First we need to load the penguin data set, just like we have before. The data set will be called penguins This data was collected by real scientists! Data were collected and made available by Dr. Kristen Gorman and the Palmer Station, Antarctica LTER, a member of the Long Term Ecological Research Network.
# A tibble: 344 × 8
species island bill_length_mm bill_depth_mm flipper_length_mm body_mass_g
<fct> <fct> <dbl> <dbl> <int> <int>
1 Adelie Torgersen 39.1 18.7 181 3750
2 Adelie Torgersen 39.5 17.4 186 3800
3 Adelie Torgersen 40.3 18 195 3250
4 Adelie Torgersen NA NA NA NA
5 Adelie Torgersen 36.7 19.3 193 3450
6 Adelie Torgersen 39.3 20.6 190 3650
7 Adelie Torgersen 38.9 17.8 181 3625
8 Adelie Torgersen 39.2 19.6 195 4675
9 Adelie Torgersen 34.1 18.1 193 3475
10 Adelie Torgersen 42 20.2 190 4250
# ℹ 334 more rows
# ℹ 2 more variables: sex <fct>, year <int>
library(tidyverse) # to make tidyverse commands available
── Attaching core tidyverse packages ──────────────────────── tidyverse 2.0.0 ──
✔ dplyr 1.1.4 ✔ readr 2.1.5
✔ forcats 1.0.0 ✔ stringr 1.5.1
✔ ggplot2 3.5.1 ✔ tibble 3.2.1
✔ lubridate 1.9.3 ✔ tidyr 1.3.1
✔ purrr 1.0.2
── Conflicts ────────────────────────────────────────── tidyverse_conflicts() ──
✖ dplyr::filter() masks stats::filter()
✖ dplyr::lag() masks stats::lag()
ℹ Use the conflicted package (<http://conflicted.r-lib.org/>) to force all conflicts to become errors
There are three different species of penguins in this data set. We can see from the photo below that they may have different body dimensions. We will be using data visualizations to explore some of these differences.
Remember
Create a histogram of body mass for all penguin species. Using comments, write a description of what this histogram shows.
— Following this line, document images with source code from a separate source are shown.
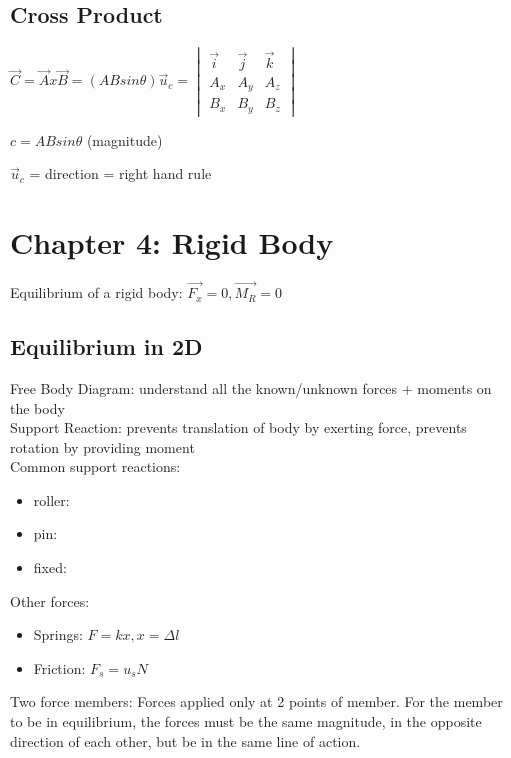 \documentclass{article}
\begin{document}
    \subsection{Cross Product}
    $\vec{C}=\vec{A}x\vec{B}=(ABsin\theta)\vec{u}_c= 
        \begin{vmatrix}
            \vec{i} & \vec{j} & \vec{k} \\ A_x & A_y & A_z \\ B_x & B_y & B_z
        \end{vmatrix}$

    $c=ABsin\theta$ (magnitude)
    
    $\vec{u}_c$ = direction = right hand rule 

    

    \section{Chapter 4: Rigid Body}
    Equilibrium of a rigid body: $\vec{F_x}=0, \vec{M_R}=0$

    \subsection{Equilibrium in 2D}
    Free Body Diagram: understand all the known/unknown forces + moments on the body \\
    Support Reaction: prevents translation of body by exerting force, prevents rotation by providing moment\\
    Common support reactions:
    \begin{itemize}
        \item roller:
        \item pin:
        \item fixed:
    \end{itemize}
    Other forces:
    \begin{itemize}
        \item Springs: $F=kx, x=\Delta l$ 
        \item Friction: $F_s=u_sN$
    \end{itemize}
    Two force members: Forces applied only at 2 points of member. For the member to be in equilibrium, the forces must be the same magnitude, 
    in the opposite direction of each other, but be in the same line of action.
\end{document}
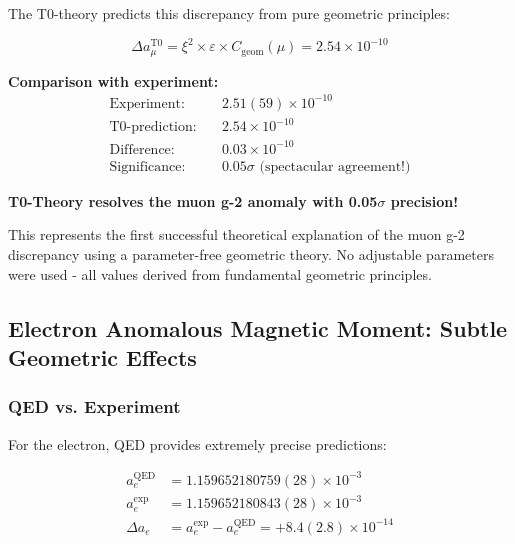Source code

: \documentclass[12pt,a4paper]{article}
\numberwithin{equation}{section}
\newcommand{\xipar}{\xi}
\newcommand{\epsilonT}{\varepsilon}
\newcommand{\Cgeom}{C_{\text{geom}}}
\begin{document}
	The T0-theory predicts this discrepancy from pure geometric principles:
	
	\begin{equation}
		\Delta a_\mu^{\text{T0}} = \xipar^2 \times \epsilonT \times \Cgeom(\mu) = 2.54 \times 10^{-10}
		\label{eq:muon_t0_prediction}
	\end{equation}
	
	\textbf{Comparison with experiment:}
	\begin{align}
		\text{Experiment:} \quad &2.51(59) \times 10^{-10} \\
		\text{T0-prediction:} \quad &2.54 \times 10^{-10} \\
		\text{Difference:} \quad &0.03 \times 10^{-10} \\
		\text{Significance:} \quad &0.05\sigma \text{ (spectacular agreement!)}
		\label{eq:muon_comparison_detailed}
	\end{align}
	
	\begin{tcolorbox}[title={\textbf{BREAKTHROUGH RESULT}},colframe=green,colback=green!5]
		\textbf{T0-Theory resolves the muon g-2 anomaly with 0.05$\sigma$ precision!}
		
		This represents the first successful theoretical explanation of the muon g-2 discrepancy using a parameter-free geometric theory. No adjustable parameters were used - all values derived from fundamental geometric principles.
	\end{tcolorbox}
	
	\subsection{Electron Anomalous Magnetic Moment: Subtle Geometric Effects}
	
	\subsubsection{QED vs. Experiment}
	
	For the electron, QED provides extremely precise predictions:
	
	\begin{align}
		a_e^{\text{QED}} &= 1.159652180759(28) \times 10^{-3} \\
		a_e^{\exp} &= 1.159652180843(28) \times 10^{-3} \\
		\Delta a_e &= a_e^{\exp} - a_e^{\text{QED}} = +8.4(2.8) \times 10^{-14}
		\label{eq:electron_qed_comparison}
	\end{align}
	
\end{document}
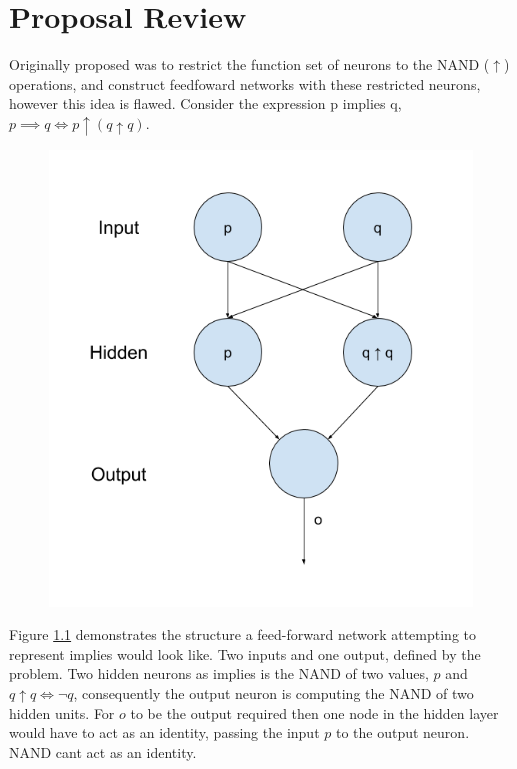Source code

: \chapter{Proposal Review}\label{C:proposalreview}
Originally proposed was to restrict the function set of neurons to the NAND ($\uparrow$) operations, and construct feedfoward networks with these restricted neurons, however this idea is flawed. Consider the expression p implies q, $p \implies q \iff p \uparrow (q \uparrow q)$.

\begin{figure}[H]
  \centering
  \begin{minipage}[b]{0.6\textwidth}
    \includegraphics[width=\textwidth]{implys-nand-net.png}
    \caption{}
    \label{fig:implys-nand-net}
  \end{minipage}
  \hfill
\end{figure}

Figure \ref{fig:implys-nand-net} demonstrates the structure a feed-forward network attempting to represent implies would look like. Two inputs and one output, defined by the problem. Two hidden neurons as implies is the NAND of two values, $p$ and $q \uparrow q \iff \lnot q$, consequently the output neuron is computing the NAND of two hidden units. For $o$ to be the output required then one node in the hidden layer would have to act as an identity, passing the input $p$ to the output neuron. NAND cant act as an identity.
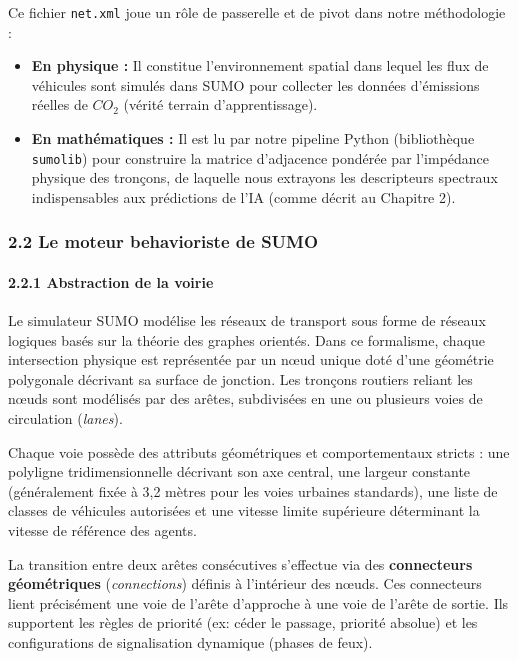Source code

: \documentclass[10pt, a4paper]{article}
\providecommand{\tightlist}{}
\begin{document}
Ce fichier \texttt{net.xml} joue un rôle de passerelle et de pivot dans
notre méthodologie :

\begin{itemize}
\tightlist
\item
  \textbf{En physique :} Il constitue l'environnement spatial dans
  lequel les flux de véhicules sont simulés dans SUMO pour collecter les
  données d'émissions réelles de \(CO_2\) (vérité terrain
  d'apprentissage).
\item
  \textbf{En mathématiques :} Il est lu par notre pipeline Python
  (bibliothèque \texttt{sumolib}) pour construire la matrice d'adjacence
  pondérée par l'impédance physique des tronçons, de laquelle nous
  extrayons les descripteurs spectraux indispensables aux prédictions de
  l'IA (comme décrit au Chapitre 2).
\end{itemize}

\subsubsection{2.2 Le moteur behavioriste de
SUMO}\label{le-moteur-behavioriste-de-sumo}

\paragraph{2.2.1 Abstraction de la
voirie}\label{abstraction-de-la-voirie}

Le simulateur SUMO modélise les réseaux de transport sous forme de
réseaux logiques basés sur la théorie des graphes orientés. Dans ce
formalisme, chaque intersection physique est représentée par un nœud
unique doté d'une géométrie polygonale décrivant sa surface de jonction.
Les tronçons routiers reliant les nœuds sont modélisés par des arêtes,
subdivisées en une ou plusieurs voies de circulation (\emph{lanes}).

Chaque voie possède des attributs géométriques et comportementaux
stricts : une polyligne tridimensionnelle décrivant son axe central, une
largeur constante (généralement fixée à 3,2 mètres pour les voies
urbaines standards), une liste de classes de véhicules autorisées et une
vitesse limite supérieure déterminant la vitesse de référence des
agents.

La transition entre deux arêtes consécutives s'effectue via des
\textbf{connecteurs géométriques} (\emph{connections}) définis à
l'intérieur des nœuds. Ces connecteurs lient précisément une voie de
l'arête d'approche à une voie de l'arête de sortie. Ils supportent les
règles de priorité (ex: céder le passage, priorité absolue) et les
configurations de signalisation dynamique (phases de feux).
\end{document}
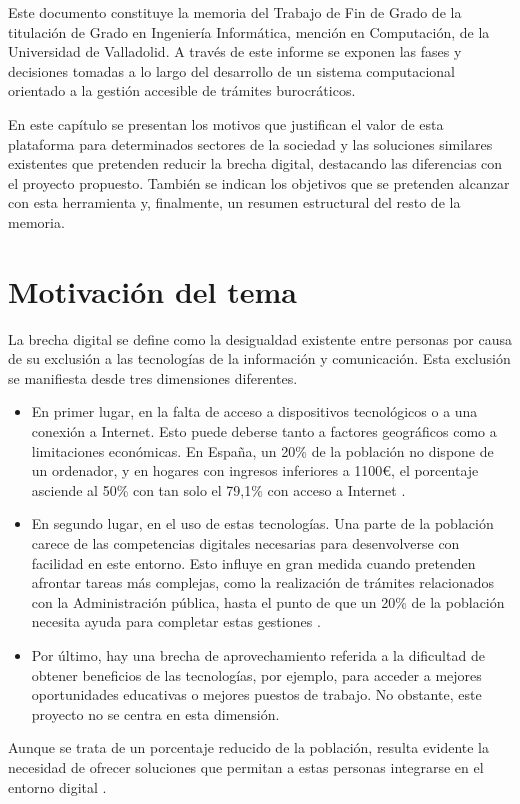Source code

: Este documento constituye la memoria del Trabajo de Fin de Grado de la titulación de Grado en Ingeniería Informática, mención en Computación, de la Universidad de Valladolid. 
A través de este informe se exponen las fases y decisiones tomadas a lo largo del desarrollo de un sistema computacional orientado a la gestión accesible de trámites burocráticos.
    
En este capítulo se presentan los motivos que justifican el valor de esta plataforma para determinados sectores de la sociedad y las soluciones similares existentes que pretenden reducir la brecha digital, destacando las diferencias con el proyecto propuesto. 
También se indican los objetivos que se pretenden alcanzar con esta herramienta y, finalmente, un resumen estructural del resto de la memoria.

\section{Motivación del tema}
    La brecha digital se define como la desigualdad existente entre personas por causa de su exclusión a las tecnologías de la información y comunicación. 
    Esta exclusión se manifiesta desde tres dimensiones diferentes.
    \begin{itemize}
        \item En primer lugar, en la falta de acceso a dispositivos tecnológicos o a una conexión a Internet. 
            Esto puede deberse tanto a factores geográficos como a limitaciones económicas. 
            En España, un 20\% de la población no dispone de un ordenador, y en hogares con ingresos inferiores a 1100€, el porcentaje asciende al 50\% con tan solo el 79,1\% con acceso a Internet \cite{ref1}.
        \item En segundo lugar, en el uso de estas tecnologías. 
            Una parte de la población carece de las competencias digitales necesarias para desenvolverse con facilidad en este entorno. 
            Esto influye en gran medida cuando pretenden afrontar tareas más complejas, como la realización de trámites relacionados con la Administración pública, hasta el punto de que un 20\% de la población necesita ayuda para completar estas gestiones \cite{ref1}.
        \item Por último, hay una brecha de aprovechamiento referida a la dificultad de obtener beneficios de las tecnologías, por ejemplo, para acceder a mejores oportunidades educativas o mejores puestos de trabajo. 
            No obstante, este proyecto no se centra en esta dimensión.
    \end{itemize}
    Aunque se trata de un porcentaje reducido de la población, resulta evidente la necesidad de ofrecer soluciones que permitan a estas personas integrarse en el entorno digital \cite{ref1}.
Create a histogram of body mass, with each species in a different color. What does this show us about the different species? Which species do you think has the greatest body mass?
Now let’s find out! Create a bar graph with the average body mass for each penguin species. (Don’t forget about the NAs in the data set) Which one has the greatest average body mass? How does that compare with what you thought looking at the histogram?
Create a visualization that will help answer the question: Do heavier penguins have longer flippers? Think about how many variables you have and the best way to present this data. Color by species.
Create a data visualization to explore the question: Do penguins with longer bills tend to have longer flippers as well? Make sure to give the points either different colors or shapes based on the species.
Create a bar graph that shows the average body mass by sex.
Create one figure that has three bar graphs: comparing average body mass by sex AND species. If you need a hint, please ask!
Think about how many variables you are graphing (one or two), what kind of variables they are (categorical or numerical), and what question your viz will explore!
Create a a pie chart, showing the percentage of the data set each penguin species comprises. (you definitely will need to use google). In data science, are pie charts a good idea? Take a look here, and explain your answer.